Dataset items

————

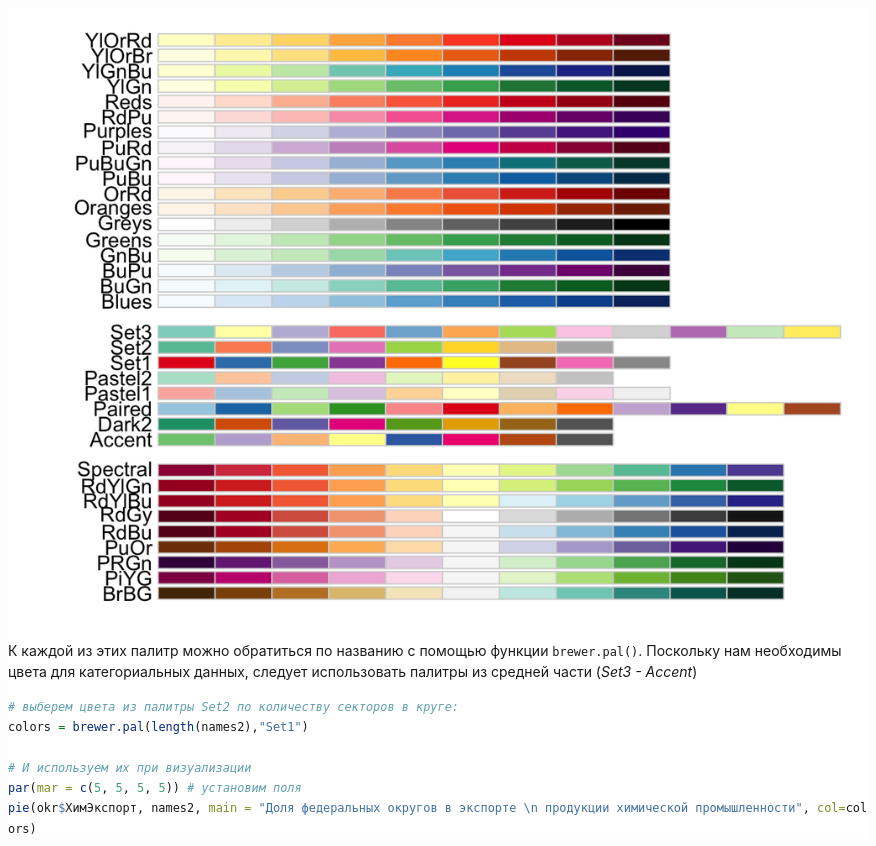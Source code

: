 <img src="05-BaseGraphics_files/figure-html/unnamed-chunk-35-1.png" width="100%" />


К каждой из этих палитр можно обратиться по названию с помощью функции `brewer.pal()`. Поскольку нам необходимы цвета для категориальных данных, следует использовать палитры из средней части (_Set3 - Accent_)


```r
# выберем цвета из палитры Set2 по количеству секторов в круге:
colors = brewer.pal(length(names2),"Set1")

# И используем их при визуализации
par(mar = c(5, 5, 5, 5)) # установим поля
pie(okr$ХимЭкспорт, names2, main = "Доля федеральных округов в экспорте \n продукции химической промышленности", col=colors)
```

————

DIRECTIONS
Which of the lines above carry the string "цвета"? Pick them out and copy them.

REPLY TO THE TASK
К каждой из этих палитр можно обратиться по названию с помощью функции `brewer.pal()`. Поскольку нам необходимы цвета для категориальных данных, следует использовать палитры из средней части (_Set3 - Accent_)
# выберем цвета из палитры Set2 по количеству секторов в круге:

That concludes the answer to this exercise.